Published: October 13, 2018 12:26:05 | Updated: October 15, 2018 12:18:53

The death toll from Hurricane Michael has risen to 17 across four states of United States, including five in Virginia and eight in Florida, and the authorities expected to climb the number.

Federal Emergency Management Agency Administrator Brock Long said, "I expect the fatality count to rise today and tomorrow as we get through the debris."

Michael, one of the most powerful hurricanes in US history, left Virginia's coast as a post-tropical low early Friday -- and its trail of destruction will take weeks to take into account.

Senator Sen. Bill Nelson called the devastation as "the worst destruction that the Panhandle has seen for however long that I've been living. It's akin to Hurricane Andrew in 1992 where everything was leveled."
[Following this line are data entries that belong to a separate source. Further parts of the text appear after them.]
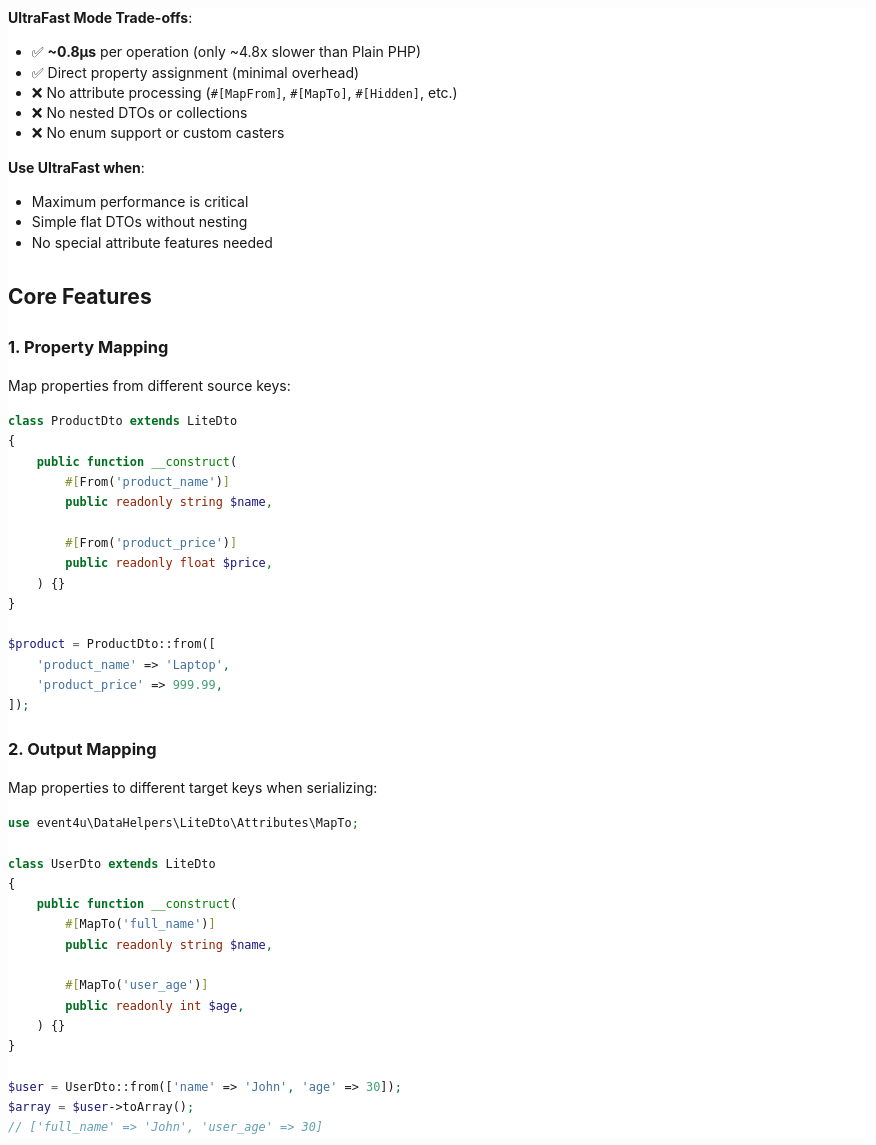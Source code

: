 **UltraFast Mode Trade-offs**:
- ✅ **~0.8μs** per operation (only ~4.8x slower than Plain PHP)
- ✅ Direct property assignment (minimal overhead)
- ❌ No attribute processing (`#[MapFrom]`, `#[MapTo]`, `#[Hidden]`, etc.)
- ❌ No nested DTOs or collections
- ❌ No enum support or custom casters

**Use UltraFast when**:
- Maximum performance is critical
- Simple flat DTOs without nesting
- No special attribute features needed

## Core Features

### 1. Property Mapping

Map properties from different source keys:

```php
class ProductDto extends LiteDto
{
    public function __construct(
        #[From('product_name')]
        public readonly string $name,

        #[From('product_price')]
        public readonly float $price,
    ) {}
}

$product = ProductDto::from([
    'product_name' => 'Laptop',
    'product_price' => 999.99,
]);
```

### 2. Output Mapping

Map properties to different target keys when serializing:

```php
use event4u\DataHelpers\LiteDto\Attributes\MapTo;

class UserDto extends LiteDto
{
    public function __construct(
        #[MapTo('full_name')]
        public readonly string $name,

        #[MapTo('user_age')]
        public readonly int $age,
    ) {}
}

$user = UserDto::from(['name' => 'John', 'age' => 30]);
$array = $user->toArray();
// ['full_name' => 'John', 'user_age' => 30]
```
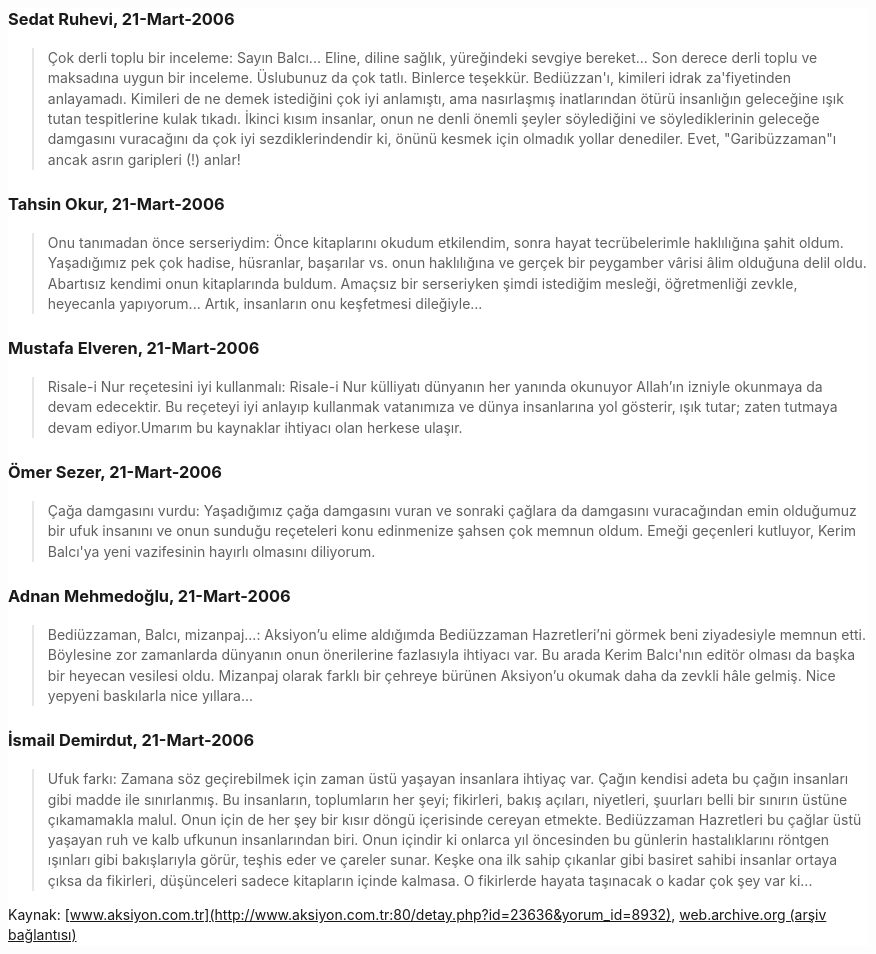 ### Sedat Ruhevi, 21-Mart-2006
> Çok derli toplu bir inceleme: 
> Sayın Balcı... Eline, diline sağlık, yüreğindeki sevgiye bereket... Son derece derli toplu ve maksadına uygun bir inceleme. Üslubunuz da çok tatlı. Binlerce teşekkür. Bediüzzan'ı, kimileri idrak za'fiyetinden anlayamadı. Kimileri de ne demek istediğini çok iyi anlamıştı, ama nasırlaşmış inatlarından ötürü insanlığın geleceğine ışık tutan tespitlerine kulak tıkadı. İkinci kısım insanlar, onun ne denli önemli şeyler söylediğini ve söylediklerinin geleceğe damgasını vuracağını da çok iyi sezdiklerindendir ki, önünü kesmek için olmadık yollar denediler. Evet, "Garibüzzaman"ı ancak asrın garipleri (!) anlar!

### Tahsin Okur, 21-Mart-2006
> Onu tanımadan önce serseriydim: 
> Önce kitaplarını okudum etkilendim, sonra hayat tecrübelerimle haklılığına şahit oldum. Yaşadığımız pek çok hadise, hüsranlar, başarılar vs. onun haklılığına ve gerçek bir peygamber vârisi âlim olduğuna delil oldu. Abartısız kendimi onun kitaplarında buldum. Amaçsız bir serseriyken şimdi istediğim mesleği, öğretmenliği zevkle, heyecanla yapıyorum... Artık, insanların onu keşfetmesi dileğiyle...

### Mustafa Elveren, 21-Mart-2006
> Risale-i Nur reçetesini iyi kullanmalı: 
> Risale-i Nur külliyatı dünyanın her yanında okunuyor Allah’ın izniyle okunmaya da devam edecektir. Bu reçeteyi iyi anlayıp kullanmak vatanımıza ve dünya insanlarına yol gösterir, ışık tutar; zaten tutmaya devam ediyor.Umarım bu kaynaklar ihtiyacı olan herkese ulaşır.

### Ömer Sezer, 21-Mart-2006
> Çağa damgasını vurdu: 
> Yaşadığımız çağa damgasını vuran ve sonraki çağlara da damgasını vuracağından emin olduğumuz bir ufuk insanını ve onun sunduğu reçeteleri konu edinmenize şahsen çok memnun oldum. Emeği geçenleri kutluyor, Kerim Balcı'ya yeni vazifesinin hayırlı olmasını diliyorum.

### Adnan Mehmedoğlu, 21-Mart-2006
> Bediüzzaman, Balcı, mizanpaj...: 
> Aksiyon’u elime aldığımda Bediüzzaman Hazretleri’ni görmek beni ziyadesiyle memnun etti. Böylesine zor zamanlarda dünyanın onun önerilerine fazlasıyla ihtiyacı var. Bu arada Kerim Balcı'nın editör olması da başka bir heyecan vesilesi oldu. Mizanpaj olarak farklı bir çehreye bürünen Aksiyon’u okumak daha da zevkli hâle gelmiş. Nice yepyeni baskılarla nice yıllara...

### İsmail Demirdut, 21-Mart-2006
> Ufuk farkı: 
> Zamana söz geçirebilmek için zaman üstü yaşayan insanlara ihtiyaç var. Çağın kendisi adeta bu çağın insanları gibi madde ile sınırlanmış. Bu insanların, toplumların her şeyi; fikirleri, bakış açıları, niyetleri, şuurları belli bir sınırın üstüne çıkamamakla malul. Onun için de her şey bir kısır döngü içerisinde cereyan etmekte. Bediüzzaman Hazretleri bu çağlar üstü yaşayan ruh ve kalb ufkunun insanlarından biri. Onun içindir ki onlarca yıl öncesinden bu günlerin hastalıklarını röntgen ışınları gibi bakışlarıyla görür, teşhis eder ve çareler sunar. Keşke ona ilk sahip çıkanlar gibi basiret sahibi insanlar ortaya çıksa da fikirleri, düşünceleri sadece kitapların içinde kalmasa. O fikirlerde hayata taşınacak o kadar çok şey var ki...

Kaynak: [www.aksiyon.com.tr](http://www.aksiyon.com.tr:80/detay.php?id=23636&yorum_id=8932), [web.archive.org (arşiv bağlantısı)](http://web.archive.org/web/20060522225000/http://www.aksiyon.com.tr:80/detay.php?id=23636&yorum_id=8932)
Aerial footage shows coastal cities in the Panhandle, like Mexico Beach, wiped out. Search teams used dogs as they combed the area for people killed or trapped in debris.

One death was reported in Mexico Beach -- that of an elderly man found alone, Mayor Al Cathey said.

The man's name has not been released, but authorities said his body was found several hundred yards away from his home.

City manager Tanya Castro said Mexico Beach won't be up and running for 12 to 18 months.

Nelson said there are not enough resources -- food, shelter and water -- for those in Mexico Beach who stayed and for those residents returning.

In Panama City, he said "there's going to be a period of time that it's difficult to get supplies in," reports CNN.

Dawn Vickers rode out the storm in Mexico Beach, but her house and vehicles were demolished.

Without cell phone service or transportation, she has been taking shelter in one of the few condos left standing, invited by someone she met at what's left of a gas station.

"This has been the worst nightmare I've ever been through in my life," she told CNN on Friday.

A psychiatric hospital in Florida is isolated after downed trees blocked roads around Chattahoochee, and a tree caused a water line to break.

The facility is running on power generators, and helicopters have delivered food and water, the state's Department of Children and Families said.